一瞬にして緊張が辺りの空気を覆い尽くす。
「それも、特別製の広範囲型よ! こっちの目的は、ホトトギスさんを殺すこと! このまま心中したって構わないわ! 最終手段として指示されていたのよ!」
そう言いながらも、ヒバリさんの顔には大量の汗が浮かび、その声は微かに震えていた。
ヒバリさんとて、死ぬのは怖いのだ。
当然だろう。
過激派組織の上役からはそういう指示をされていたようだけど、それはあくまでも最終手段。
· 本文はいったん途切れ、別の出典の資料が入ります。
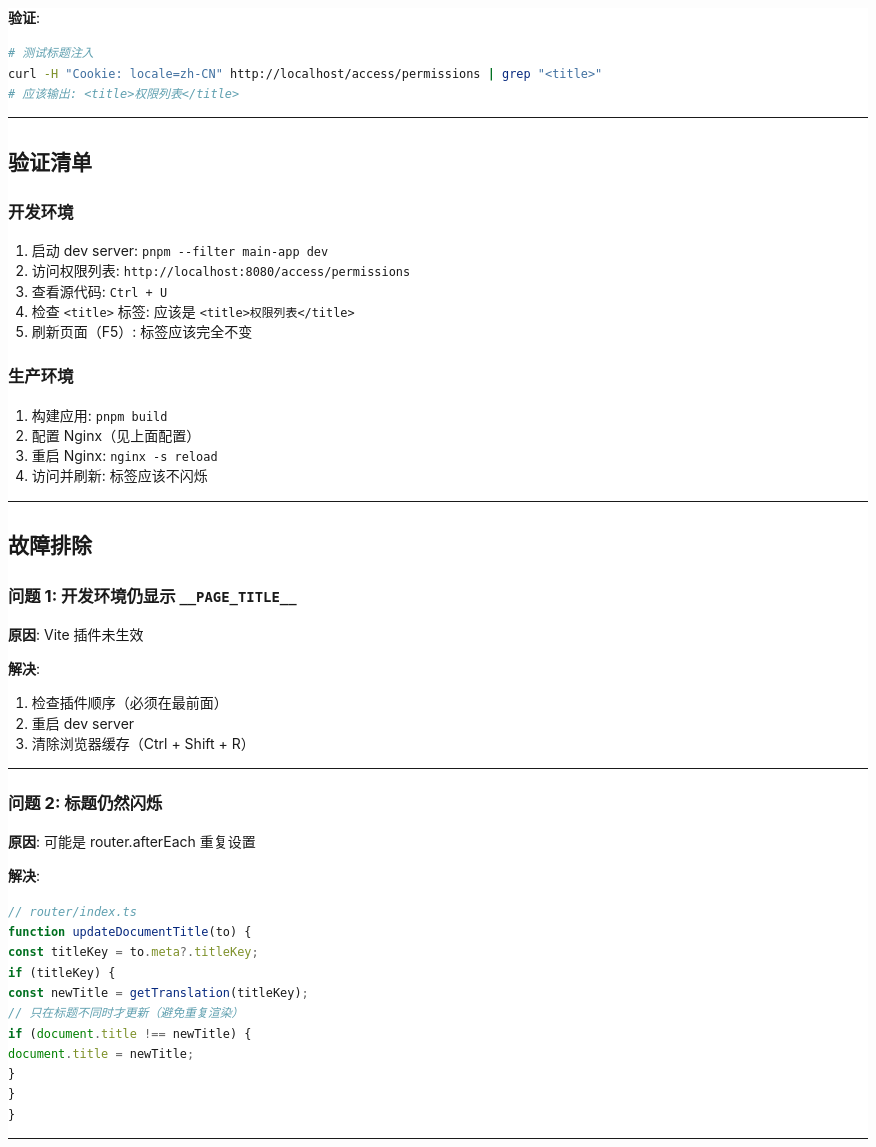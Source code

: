 **验证**:
```bash
# 测试标题注入
curl -H "Cookie: locale=zh-CN" http://localhost/access/permissions | grep "<title>"
# 应该输出: <title>权限列表</title>
```

---

## 验证清单

### 开发环境

1. 启动 dev server: `pnpm --filter main-app dev`
2. 访问权限列表: `http://localhost:8080/access/permissions`
3. 查看源代码: `Ctrl + U`
4. 检查 `<title>` 标签: 应该是 `<title>权限列表</title>`
5. 刷新页面（F5）: 标签应该完全不变

### 生产环境

1. 构建应用: `pnpm build`
2. 配置 Nginx（见上面配置）
3. 重启 Nginx: `nginx -s reload`
4. 访问并刷新: 标签应该不闪烁

---

## 故障排除

### 问题 1: 开发环境仍显示 `__PAGE_TITLE__`

**原因**: Vite 插件未生效

**解决**:
1. 检查插件顺序（必须在最前面）
2. 重启 dev server
3. 清除浏览器缓存（Ctrl + Shift + R）

---

### 问题 2: 标题仍然闪烁

**原因**: 可能是 router.afterEach 重复设置

**解决**:
```typescript
// router/index.ts
function updateDocumentTitle(to) {
const titleKey = to.meta?.titleKey;
if (titleKey) {
const newTitle = getTranslation(titleKey);
// 只在标题不同时才更新（避免重复渲染）
if (document.title !== newTitle) {
document.title = newTitle;
}
}
}
```

---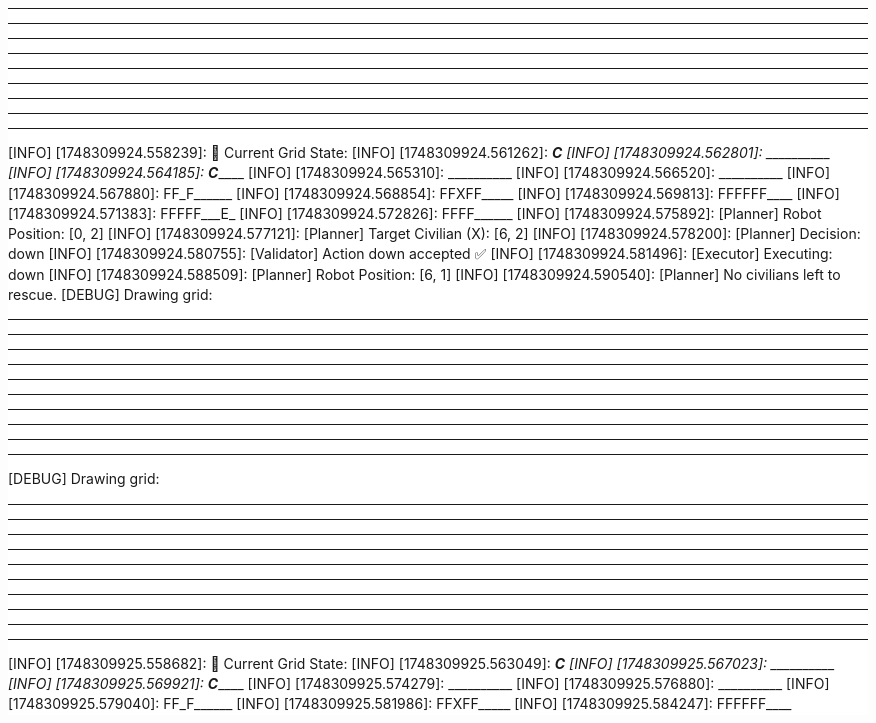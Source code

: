 __________
__________
__________
__________
__________
__________
__________
__________
__________
[INFO] [1748309924.558239]: 🔲 Current Grid State:
[INFO] [1748309924.561262]: _____C____
[INFO] [1748309924.562801]: __________
[INFO] [1748309924.564185]: __C_______
[INFO] [1748309924.565310]: __________
[INFO] [1748309924.566520]: __________
[INFO] [1748309924.567880]: FF_F______
[INFO] [1748309924.568854]: FFXFF_____
[INFO] [1748309924.569813]: FFFFFF____
[INFO] [1748309924.571383]: FFFFF___E_
[INFO] [1748309924.572826]: FFFF______
[INFO] [1748309924.575892]: [Planner] Robot Position: [0, 2]
[INFO] [1748309924.577121]: [Planner] Target Civilian (X): [6, 2]
[INFO] [1748309924.578200]: [Planner] Decision: down
[INFO] [1748309924.580755]: [Validator] Action down accepted ✅
[INFO] [1748309924.581496]: [Executor] Executing: down
[INFO] [1748309924.588509]: [Planner] Robot Position: [6, 1]
[INFO] [1748309924.590540]: [Planner] No civilians left to rescue.
[DEBUG] Drawing grid:
__________
__________
__________
__________
__________
__________
__________
__________
__________
__________
[DEBUG] Drawing grid:
__________
__________
__________
__________
__________
__________
__________
__________
__________
__________
[INFO] [1748309925.558682]: 🔲 Current Grid State:
[INFO] [1748309925.563049]: _____C____
[INFO] [1748309925.567023]: __________
[INFO] [1748309925.569921]: __C_______
[INFO] [1748309925.574279]: __________
[INFO] [1748309925.576880]: __________
[INFO] [1748309925.579040]: FF_F______
[INFO] [1748309925.581986]: FFXFF_____
[INFO] [1748309925.584247]: FFFFFF____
当然ながら、そんな手を使うことなく任務を遂行するつもりで、この場に臨んだはずだ。
ともあれ、すべての計画は阻止され、退路を断たれてしまった。
だからヒバリさんも、それを望んでいるわけではない。
それでもぼくたちは、動くに動けなかった。
おそらくヒバリさんはまだ迷っている。
とはいえ、最終手段を使わざるを得ない状況に追い込んだのは、紛れもなくぼくたちだ。
ヒバリさんは右手で手榴弾を握り、左手の人差し指を手榴弾のピンにかけていた。
下手に動けば、すぐにでもピンを引き抜き、手榴弾を投げつけてくるだろう。
使命に忠実なヒバリさんの性格を考えれば、内心では迷っていても、完全にあとがない状況では任務を遂行する道を選ぶに違いない。
汗が頬を伝って地面に落ちる。
誰も、身動きが取れなかった。
と、いきなりまばゆい光が、小屋の中すべてを照らし出す。
…………っ!?
まぶたに手をかざしながら、ぼくは反射的にその光の発生源へと目を向けていた。
そこにあったのは――、
全身から神々しいばかりの輝きを放つ、ホトトギスの姿だった。